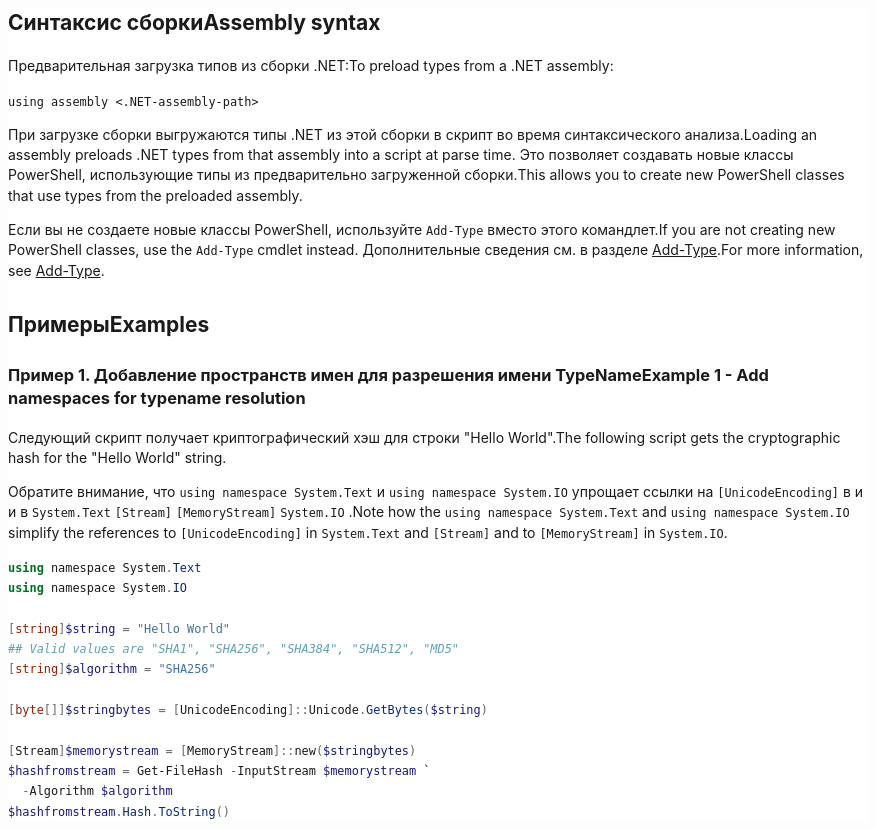 ## <a name="assembly-syntax"></a><span data-ttu-id="c2f03-141">Синтаксис сборки</span><span class="sxs-lookup"><span data-stu-id="c2f03-141">Assembly syntax</span></span>

<span data-ttu-id="c2f03-142">Предварительная загрузка типов из сборки .NET:</span><span class="sxs-lookup"><span data-stu-id="c2f03-142">To preload types from a .NET assembly:</span></span>

```
using assembly <.NET-assembly-path>
```

<span data-ttu-id="c2f03-143">При загрузке сборки выгружаются типы .NET из этой сборки в скрипт во время синтаксического анализа.</span><span class="sxs-lookup"><span data-stu-id="c2f03-143">Loading an assembly preloads .NET types from that assembly into a script at parse time.</span></span> <span data-ttu-id="c2f03-144">Это позволяет создавать новые классы PowerShell, использующие типы из предварительно загруженной сборки.</span><span class="sxs-lookup"><span data-stu-id="c2f03-144">This allows you to create new PowerShell classes that use types from the preloaded assembly.</span></span>

<span data-ttu-id="c2f03-145">Если вы не создаете новые классы PowerShell, используйте `Add-Type` вместо этого командлет.</span><span class="sxs-lookup"><span data-stu-id="c2f03-145">If you are not creating new PowerShell classes, use the `Add-Type` cmdlet instead.</span></span> <span data-ttu-id="c2f03-146">Дополнительные сведения см. в разделе [Add-Type](xref:Microsoft.PowerShell.Utility.Add-Type).</span><span class="sxs-lookup"><span data-stu-id="c2f03-146">For more information, see [Add-Type](xref:Microsoft.PowerShell.Utility.Add-Type).</span></span>

## <a name="examples"></a><span data-ttu-id="c2f03-147">Примеры</span><span class="sxs-lookup"><span data-stu-id="c2f03-147">Examples</span></span>

### <a name="example-1---add-namespaces-for-typename-resolution"></a><span data-ttu-id="c2f03-148">Пример 1. Добавление пространств имен для разрешения имени TypeName</span><span class="sxs-lookup"><span data-stu-id="c2f03-148">Example 1 - Add namespaces for typename resolution</span></span>

<span data-ttu-id="c2f03-149">Следующий скрипт получает криптографический хэш для строки "Hello World".</span><span class="sxs-lookup"><span data-stu-id="c2f03-149">The following script gets the cryptographic hash for the "Hello World" string.</span></span>

<span data-ttu-id="c2f03-150">Обратите внимание, что `using namespace System.Text` и `using namespace System.IO` упрощает ссылки на `[UnicodeEncoding]` в и и в `System.Text` `[Stream]` `[MemoryStream]` `System.IO` .</span><span class="sxs-lookup"><span data-stu-id="c2f03-150">Note how the `using namespace System.Text` and `using namespace System.IO` simplify the references to `[UnicodeEncoding]` in `System.Text` and `[Stream]` and to `[MemoryStream]` in `System.IO`.</span></span>

```powershell
using namespace System.Text
using namespace System.IO

[string]$string = "Hello World"
## Valid values are "SHA1", "SHA256", "SHA384", "SHA512", "MD5"
[string]$algorithm = "SHA256"

[byte[]]$stringbytes = [UnicodeEncoding]::Unicode.GetBytes($string)

[Stream]$memorystream = [MemoryStream]::new($stringbytes)
$hashfromstream = Get-FileHash -InputStream $memorystream `
  -Algorithm $algorithm
$hashfromstream.Hash.ToString()
```
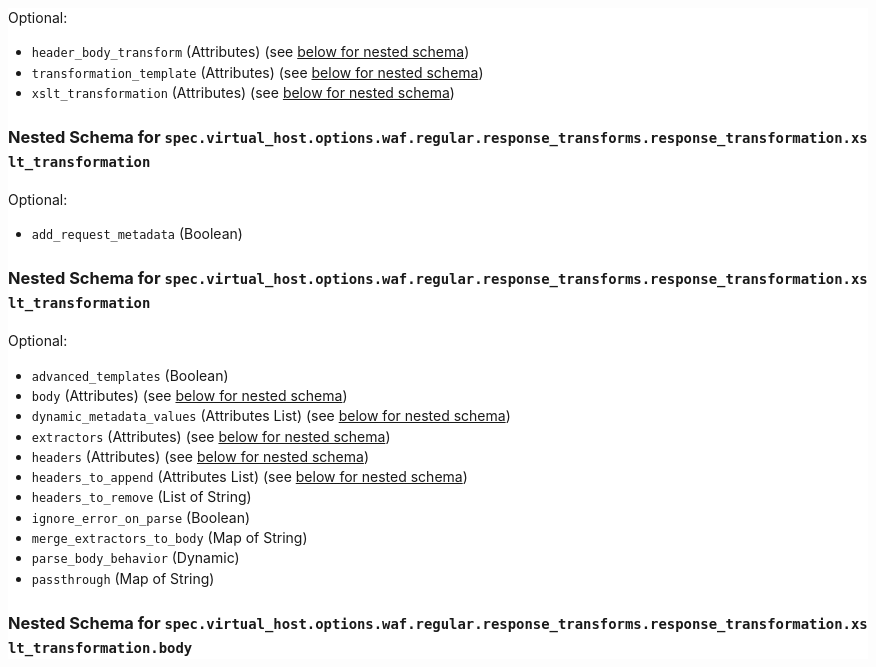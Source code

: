 Optional:

- `header_body_transform` (Attributes) (see [below for nested schema](#nestedatt--spec--virtual_host--options--waf--regular--response_transforms--response_transformation--header_body_transform))
- `transformation_template` (Attributes) (see [below for nested schema](#nestedatt--spec--virtual_host--options--waf--regular--response_transforms--response_transformation--transformation_template))
- `xslt_transformation` (Attributes) (see [below for nested schema](#nestedatt--spec--virtual_host--options--waf--regular--response_transforms--response_transformation--xslt_transformation))

<a id="nestedatt--spec--virtual_host--options--waf--regular--response_transforms--response_transformation--header_body_transform"></a>
### Nested Schema for `spec.virtual_host.options.waf.regular.response_transforms.response_transformation.xslt_transformation`

Optional:

- `add_request_metadata` (Boolean)


<a id="nestedatt--spec--virtual_host--options--waf--regular--response_transforms--response_transformation--transformation_template"></a>
### Nested Schema for `spec.virtual_host.options.waf.regular.response_transforms.response_transformation.xslt_transformation`

Optional:

- `advanced_templates` (Boolean)
- `body` (Attributes) (see [below for nested schema](#nestedatt--spec--virtual_host--options--waf--regular--response_transforms--response_transformation--xslt_transformation--body))
- `dynamic_metadata_values` (Attributes List) (see [below for nested schema](#nestedatt--spec--virtual_host--options--waf--regular--response_transforms--response_transformation--xslt_transformation--dynamic_metadata_values))
- `extractors` (Attributes) (see [below for nested schema](#nestedatt--spec--virtual_host--options--waf--regular--response_transforms--response_transformation--xslt_transformation--extractors))
- `headers` (Attributes) (see [below for nested schema](#nestedatt--spec--virtual_host--options--waf--regular--response_transforms--response_transformation--xslt_transformation--headers))
- `headers_to_append` (Attributes List) (see [below for nested schema](#nestedatt--spec--virtual_host--options--waf--regular--response_transforms--response_transformation--xslt_transformation--headers_to_append))
- `headers_to_remove` (List of String)
- `ignore_error_on_parse` (Boolean)
- `merge_extractors_to_body` (Map of String)
- `parse_body_behavior` (Dynamic)
- `passthrough` (Map of String)

<a id="nestedatt--spec--virtual_host--options--waf--regular--response_transforms--response_transformation--xslt_transformation--body"></a>
### Nested Schema for `spec.virtual_host.options.waf.regular.response_transforms.response_transformation.xslt_transformation.body`
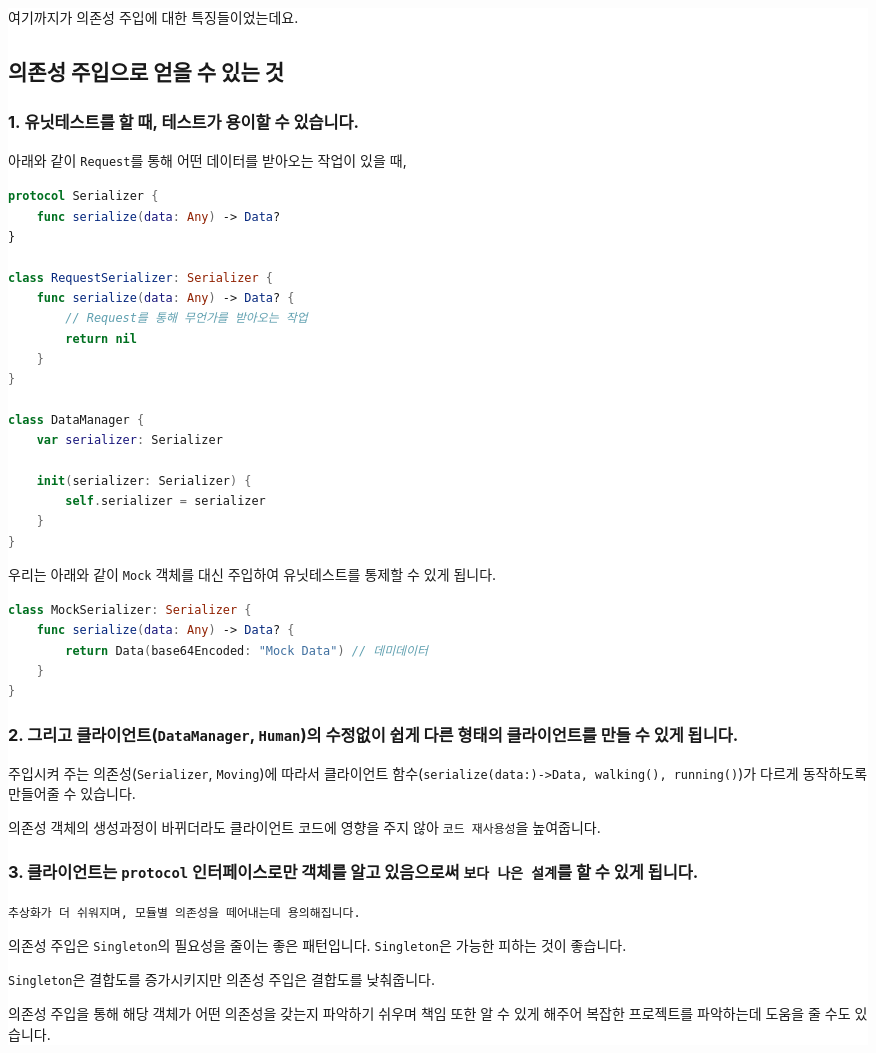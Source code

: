 
여기까지가 의존성 주입에 대한 특징들이었는데요.

## 의존성 주입으로 얻을 수 있는 것

### 1. 유닛테스트를 할 때, 테스트가 용이할 수 있습니다.

아래와 같이 `Request`를 통해 어떤 데이터를 받아오는 작업이 있을 때,

```swift
protocol Serializer {
    func serialize(data: Any) -> Data?
}

class RequestSerializer: Serializer {
    func serialize(data: Any) -> Data? {
        // Request를 통해 무언가를 받아오는 작업
        return nil
    }
}

class DataManager {
    var serializer: Serializer

    init(serializer: Serializer) {
        self.serializer = serializer
    }
}
```

우리는 아래와 같이 `Mock` 객체를 대신 주입하여 유닛테스트를 통제할 수 있게 됩니다.

```swift
class MockSerializer: Serializer {
    func serialize(data: Any) -> Data? {
        return Data(base64Encoded: "Mock Data") // 데미데이터
    }
}
```

### 2. 그리고 클라이언트(`DataManager`, `Human`)의 수정없이 쉽게 다른 형태의 클라이언트를 만들 수 있게 됩니다.

주입시켜 주는 의존성(`Serializer`, `Moving`)에 따라서 클라이언트 함수(`serialize(data:)->Data, walking(), running()`)가 다르게 동작하도록 만들어줄 수 있습니다.

의존성 객체의 생성과정이 바뀌더라도 클라이언트 코드에 영향을 주지 않아 `코드 재사용성`을 높여줍니다.

### 3. 클라이언트는 `protocol` 인터페이스로만 객체를 알고 있음으로써 `보다 나은 설계`를 할 수 있게 됩니다.

`추상화가 더 쉬워지며, 모듈별 의존성을 떼어내는데 용의해집니다.`

의존성 주입은 `Singleton`의 필요성을 줄이는 좋은 패턴입니다. `Singleton`은 가능한 피하는 것이 좋습니다.

`Singleton`은 결합도를 증가시키지만 의존성 주입은 결합도를 낮춰줍니다.

의존성 주입을 통해 해당 객체가 어떤 의존성을 갖는지 파악하기 쉬우며 책임 또한 알 수 있게 해주어 복잡한 프로젝트를 파악하는데 도움을 줄 수도 있습니다.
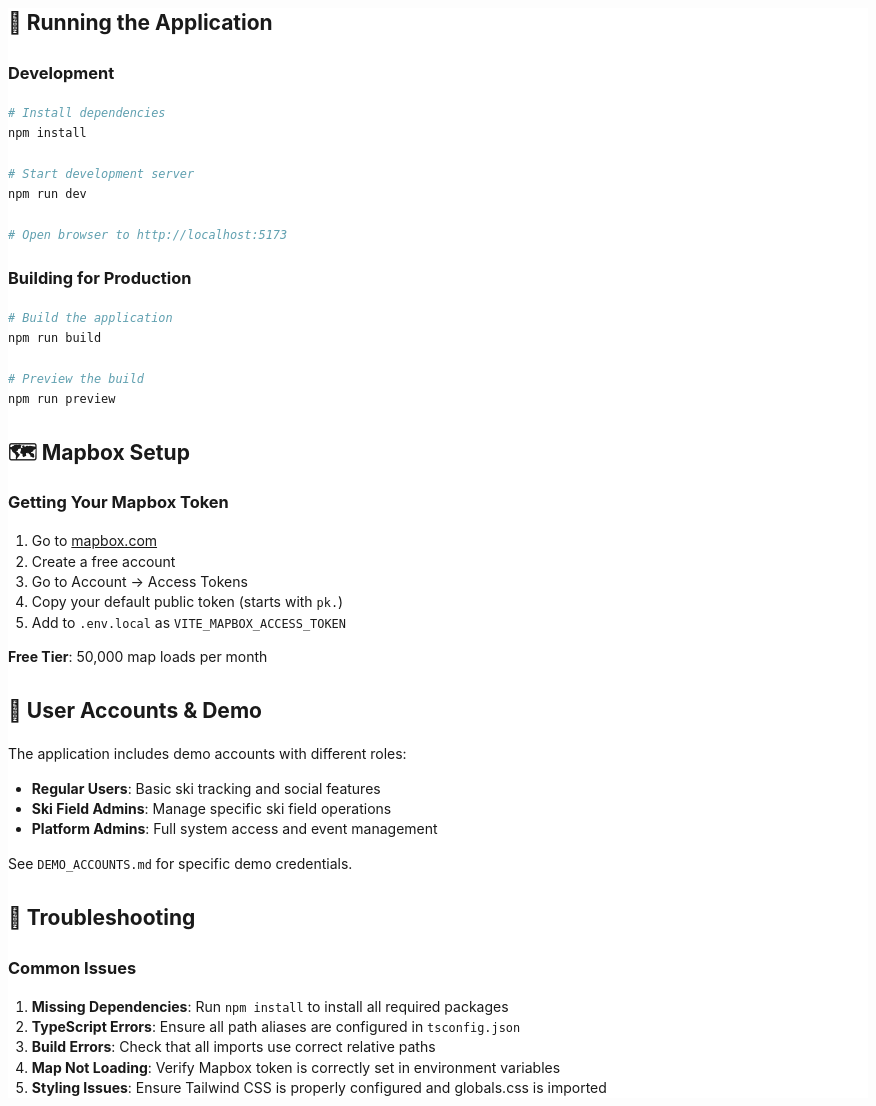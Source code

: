 ## 🚀 Running the Application

### Development
```bash
# Install dependencies
npm install

# Start development server
npm run dev

# Open browser to http://localhost:5173
```

### Building for Production
```bash
# Build the application
npm run build

# Preview the build
npm run preview
```

## 🗺️ Mapbox Setup

### Getting Your Mapbox Token
1. Go to [mapbox.com](https://www.mapbox.com)
2. Create a free account
3. Go to Account → Access Tokens
4. Copy your default public token (starts with `pk.`)
5. Add to `.env.local` as `VITE_MAPBOX_ACCESS_TOKEN`

**Free Tier**: 50,000 map loads per month

## 🎿 User Accounts & Demo

The application includes demo accounts with different roles:
- **Regular Users**: Basic ski tracking and social features
- **Ski Field Admins**: Manage specific ski field operations  
- **Platform Admins**: Full system access and event management

See `DEMO_ACCOUNTS.md` for specific demo credentials.

## 🔧 Troubleshooting

### Common Issues

1. **Missing Dependencies**: Run `npm install` to install all required packages
2. **TypeScript Errors**: Ensure all path aliases are configured in `tsconfig.json`
3. **Build Errors**: Check that all imports use correct relative paths
4. **Map Not Loading**: Verify Mapbox token is correctly set in environment variables
5. **Styling Issues**: Ensure Tailwind CSS is properly configured and globals.css is imported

- WHAT THIS TASK INVOLVES -
Given the listing, work out the number of lines in which the word "Admins" is found, and supply only that number.

- PROBLEM SOLUTION -
2